* Work to be completed
Identify all lines of the data containing the string "Risk" and copy them.

Collected data:
++++++++++++++++++++

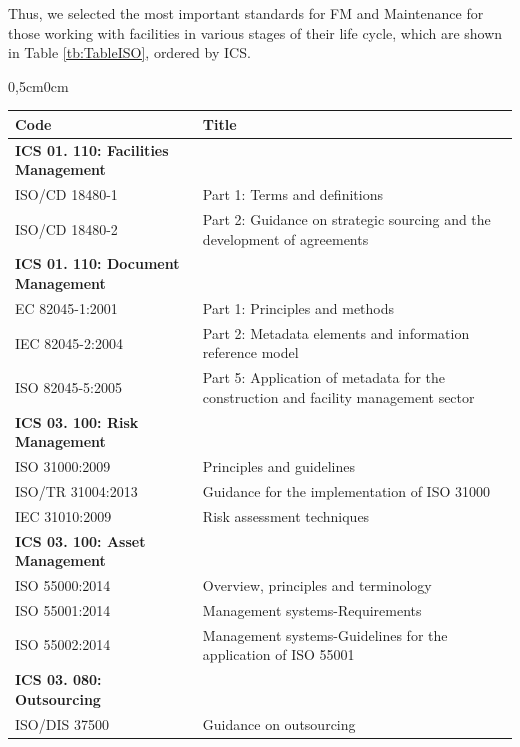 Thus, we selected the most important standards for FM and Maintenance for those working with facilities in various stages of their life cycle, which are shown in Table \ref{tb:TableISO}, ordered by ICS.
\begin{landscape}
\begin{table}[h!]

		\centering
		\vspace{-2cm}
		\begin{adjustwidth}{0,5cm}{0cm}%
		\resizebox{18cm}{!} {
			\begin{tabular}{ll}
				\hline
				{\bf Code} & {\bf Title} \\ 
				\hline

				{\bf ICS 01. 110: Facilities Management} &  \\
				ISO/CD 18480-1  & Part 1: Terms and definitions \\
				ISO/CD 18480-2  & Part 2: Guidance on strategic sourcing and the development of agreements \\
				\hline

				{\bf ICS 01. 110: Document Management} &  \\
				EC 82045-1:2001  & Part 1: Principles and methods \\
				IEC 82045-2:2004  & Part 2: Metadata elements and information reference model \\
				ISO 82045-5:2005 & Part 5: Application of metadata for the construction and facility management sector \\ 
				\hline

				{\bf ICS 03. 100: Risk Management} & \\
				ISO 31000:2009 & Principles and guidelines \\           
				ISO/TR 31004:2013  & Guidance for the implementation of ISO 31000 \\  		  
				IEC 31010:2009  & Risk assessment techniques \\  
				\hline

				{\bf ICS 03. 100: Asset Management}  & \\
				ISO 55000:2014 & Overview, principles and terminology \\ 	            
				ISO 55001:2014 & Management systems-Requirements \\		            
				ISO 55002:2014  & Management systems-Guidelines for the application of ISO 55001 \\  
				\hline

				{\bf ICS 03. 080: Outsourcing} & \\
				ISO/DIS 37500 & Guidance on outsourcing \\ 
				\hline


\end{tabular}}
\end{adjustwidth}
\end{table}
\end{landscape}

++++++++++++++++++++

* Your solution
				{\bf ICS 03. 100: Risk Management} & \\
				IEC 31010:2009  & Risk assessment techniques \\  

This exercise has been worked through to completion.